I accept that but for her candidacy for Scottish Labour she would not have been dismissed. In that sense her dismissal is related to her opinions and affiliation. But I consider the scope of the words “relates to” must be interpreted in light of the purpose Parliament was seeking to achieve. While a literal interpretation would I accept bring the Claimant within the subsection I am not persuaded that a literal construction is appropriate. I do not accept that the relationship between her dismissal and her political opinions and affiliation was sufficiently proximate to the purpose of the subsection to come within its scope. Her political opinions and affiliation were not the reason or principal reason for dismissal. If she was dismissed because she had expressed a desire to be a political candidate and the reason for dismissal did not involve her membership of Scottish Labour or political opinions, the only possibility left is that she was dismissed because she was not willing to keep politically neutral. That state of affairs is in contrast to the terms of subsection 108(4). Thus I do not accept that the EJ was correct in holding that a “requirement to appear to be politically neutral is a requirement that relates to someone’s political opinions or affiliations” (paragraph 56). I do not accept that ss. 108(4) went farther than was required by the Redfearn decision. In this connection I respectfully differ from the EJ (paragraph 49).

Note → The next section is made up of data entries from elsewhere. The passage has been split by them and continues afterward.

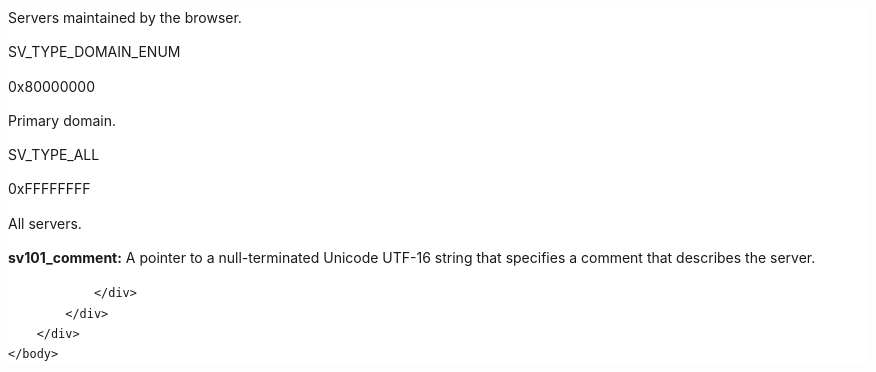   <td>
  <p>Servers maintained by the browser.</p>
  </td>
 </tr>
 <tr>
  <td>
  <p>SV_TYPE_DOMAIN_ENUM</p>
  <p>0x80000000</p>
  </td>
  <td>
  <p>Primary domain.</p>
  </td>
 </tr>
 <tr>
  <td>
  <p>SV_TYPE_ALL</p>
  <p>0xFFFFFFFF</p>
  </td>
  <td>
  <p>All servers.</p>
  </td>
 </tr>
</table>
</dd></dl>

<p><b>sv101_comment:</b>  A pointer to a
null-terminated Unicode UTF-16 string that specifies a comment that describes
the server.</p>


                </div>
            </div>
        </div>
    </body>
</html>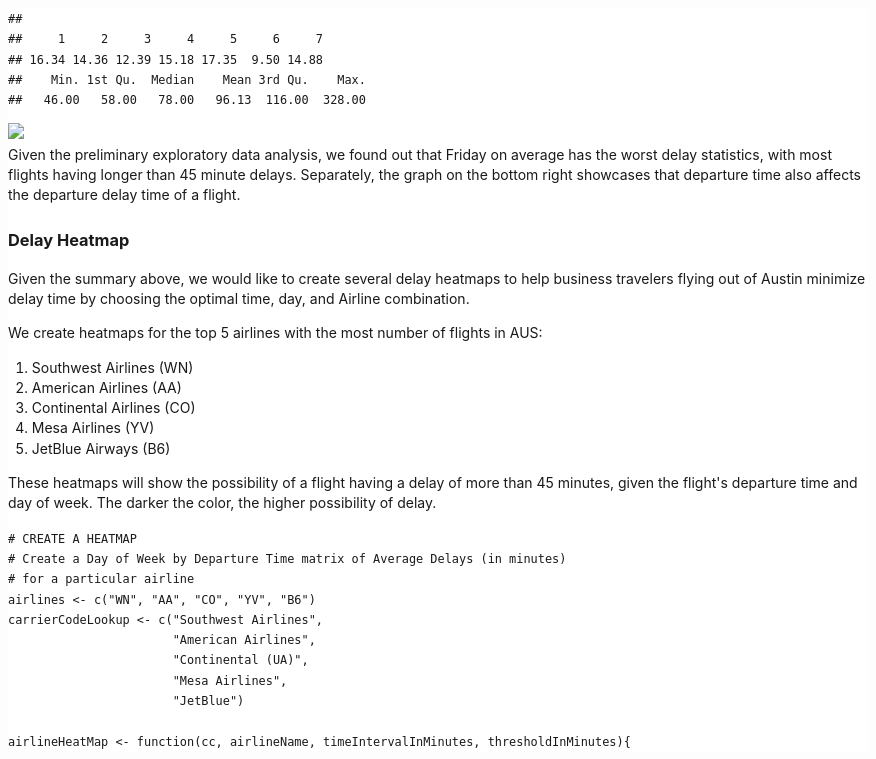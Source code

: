     ## 
    ##     1     2     3     4     5     6     7 
    ## 16.34 14.36 12.39 15.18 17.35  9.50 14.88 
    ##    Min. 1st Qu.  Median    Mean 3rd Qu.    Max. 
    ##   46.00   58.00   78.00   96.13  116.00  328.00

![](HW2_files/figure-markdown_strict/unnamed-chunk-3-1.png) <br> Given
the preliminary exploratory data analysis, we found out that Friday on
average has the worst delay statistics, with most flights having longer
than 45 minute delays. Separately, the graph on the bottom right
showcases that departure time also affects the departure delay time of a
flight.

### Delay Heatmap

Given the summary above, we would like to create several delay heatmaps
to help business travelers flying out of Austin minimize delay time by
choosing the optimal time, day, and Airline combination.

We create heatmaps for the top 5 airlines with the most number of
flights in AUS:

1.  Southwest Airlines (WN)
2.  American Airlines (AA)
3.  Continental Airlines (CO)
4.  Mesa Airlines (YV)
5.  JetBlue Airways (B6)

These heatmaps will show the possibility of a flight having a delay of
more than 45 minutes, given the flight's departure time and day of week.
The darker the color, the higher possibility of delay.

    # CREATE A HEATMAP
    # Create a Day of Week by Departure Time matrix of Average Delays (in minutes)
    # for a particular airline
    airlines <- c("WN", "AA", "CO", "YV", "B6")
    carrierCodeLookup <- c("Southwest Airlines", 
                           "American Airlines",
                           "Continental (UA)",
                           "Mesa Airlines",
                           "JetBlue")

    airlineHeatMap <- function(cc, airlineName, timeIntervalInMinutes, thresholdInMinutes){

It follows from the above that ss. 108(4) has no application to this case.
Did the Claimant hold a protected belief?
The Claimant also submitted that she held a protected philosophical belief under the Equality Act 2010. She formulated that belief as follows, “those with the relevant skills, ability and passion should participate in the democratic process”. This belief was articulated in support of the Claimant’s claim of discrimination. If the Respondent had dismissed her because she wished to “participate in the democratic process” and that belief was a protected characteristic then she would be entitled to bring a claim under the EA s. 10.
The EJ accepted that this was a protected belief under the EA section 10 (paragraph 99). In this connection the Claimant gave evidence in support of her position by way of a witness statement and in oral evidence. The ET made a number of findings in fact between paragraphs 63 to 81. From these it is evident that the Claimant has from an early age demonstrated an interest in politics and has campaigned on behalf of a variety of worthy causes (paragraph 65, 66). She has campaigned against apartheid and promoted disability rights (paragraphs 65, 66). She held the post of Student Activities Secretary when an undergraduate (paragraph 67). She was employed by Unison and Oxfam (paragraphs 71-73) prior to being employed by the Respondent. She believes that women are underrepresented in politics and that work is needed to redress that state of affairs (paragraphs 77, 78). She believes that those who enter politics should do so for the proper motives and those who do not do so damage the process (paragraphs 74, 75). She believes that people should participate in politics by voting, standing as candidates, campaigning or lobbying irrespective of their political stripe (paragraphs 70, 73 and 76).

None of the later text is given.